Update: In the comments "bbm" reminds me that GM has built the Volt to have a substantial margin its battery capacity. Of the 16 kwh of battery capacity the Volt needs only 8 kwh to go 40 miles. GM does not want to discharge more than 70%. So effectively there's a 2.4 kwh reserve available for colder weather. So the Volt might start out with 10.4 kwh available in mild weather.

Also in the comments agesilaus points to a research paper about Li ion battery performance in cold weather. At least with the Li ion battery used as an example the battery lost 15% going down to 0 C (32 F) from a mild temperature. Well, a 15% loss off of 10.4 kwh would still leave the volt above 8 kwh. at -10 C (14 F) the Volt would lose another 10% and might be slightly below 40 mile range. Though I wonder how much heater power would be needed to stay warm with an outside air temperature that cold.

Share |      Randall Parker, 2009 November 07 07:29 PM  Energy Electric Cars

Dan said at November 8, 2009 8:03 AM:

I am by no means an expert, but I can offer one datapoint:

The Tesla roadster actively maintains the battery temperature within a window to maximize battery lifetime. The energy required to do this does not appear to affect the overall range to an important degree. i.e. the load from the AC/heater is sufficiently less than what is required for the motor that it is not a primary influence on the overall range. Because the temperature is held constant (more-or-less), ambient temperature also does not affect capacity. Note that the roadster controls/maintains battery temperature even when the car is OFF.

I expect the Volt will also employ active control of battery temperature. Note that even though the range (40miles vs 250miles) is different between the two vehicles, the battery packs are somewhat more similar (16kW vs 53kW).
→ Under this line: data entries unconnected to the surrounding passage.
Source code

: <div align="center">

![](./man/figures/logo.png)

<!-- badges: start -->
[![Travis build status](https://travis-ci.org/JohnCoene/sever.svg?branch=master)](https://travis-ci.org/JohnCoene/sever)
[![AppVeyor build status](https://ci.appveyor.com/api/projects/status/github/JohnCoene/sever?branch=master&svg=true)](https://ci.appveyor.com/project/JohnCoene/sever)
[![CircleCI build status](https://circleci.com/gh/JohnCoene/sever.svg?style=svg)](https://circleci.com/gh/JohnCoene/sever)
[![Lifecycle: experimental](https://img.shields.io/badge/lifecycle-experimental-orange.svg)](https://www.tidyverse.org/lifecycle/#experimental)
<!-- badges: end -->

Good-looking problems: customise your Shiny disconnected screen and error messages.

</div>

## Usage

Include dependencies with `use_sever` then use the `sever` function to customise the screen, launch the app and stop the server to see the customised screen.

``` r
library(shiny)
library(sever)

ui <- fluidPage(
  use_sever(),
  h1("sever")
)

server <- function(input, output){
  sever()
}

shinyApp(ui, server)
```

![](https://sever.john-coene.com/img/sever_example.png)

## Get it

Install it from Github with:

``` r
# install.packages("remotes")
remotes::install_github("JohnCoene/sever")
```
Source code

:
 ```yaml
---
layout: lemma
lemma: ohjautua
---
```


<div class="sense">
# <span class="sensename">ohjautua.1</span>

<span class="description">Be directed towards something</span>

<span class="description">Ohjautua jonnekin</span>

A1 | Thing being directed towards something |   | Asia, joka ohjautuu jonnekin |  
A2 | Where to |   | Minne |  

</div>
Kieth said at November 8, 2009 10:08 AM:

It would make a big difference if the battery heater was used while the car is "plugged in" as opposed to when it's
sitting on the street in St. Paul. I'm a little bit skeptical that the latter case would be negligible. I am also curious
to know if the battery is encased in insulation? or whether the insulation would be counterproductive during warm

Abaddon said at November 8, 2009 10:13 AM:

Why it almost seems as if GM put the car into development hoping that battery tech would mature before production began.

Insufficiently Sensitive said at November 8, 2009 10:19 AM:

Note that the roadster controls/maintains battery temperature even when the car is OFF.

In other words, this roadster consumes energy 24/7, and when "we" are all driving our oh-so-correct electrigizmo hybrids, the sum of their carbon footprints will be more enormous than the supposed saving from junking fluorescent lightbulbs.

Yes, practical considerations are subordinated to the green religion, and Al Gore is more overfed and overserved with energy with each passing day.

Chuck said at November 8, 2009 10:21 AM:

40 Miles? I do 36 round trip daily. This vehicle would be useless if anything less than perfect (only 10% reserve) would strand me for however long it would take to get a tow and then charge 50% to get home.

Chuck said at November 8, 2009 10:22 AM:

40 Miles? I do 36 round trip daily. This vehicle would be useless if anything less than perfect (only 10% reserve) would strand me for however long it would take to get a tow and then charge 50% to get home.

ptleahy said at November 8, 2009 10:27 AM:

Why not just wind it up with a giant rubber band?

The Other Hand said at November 8, 2009 10:40 AM:

A giant rubber band's performance varies widely depending on the temperature.

Steve said at November 8, 2009 10:41 AM:

Chuck, the Volt has a gasoline powered engine to drive the generator. Is the car really useless if you have to extend the range by running the engine a few miles?

Stephen Osder said at November 8, 2009 10:46 AM:

Comments regarding use of battery power to raise the ambient temperature make no sense. In conventional internal combustion vehicles, the vehicle is heated by using heat being rejected from normal operation of the engine. Using battery power to heat the environment at low temperatures near zero degrees F will use a significant amount of available power. I suspect that heating the vehicle via battery power at temperatures near zero will result in a significant net loss of available performance. Indeed, some batteries will provide zero power at extremely low temperatures. Today, such problems are solved by using external power to keep the battery warm.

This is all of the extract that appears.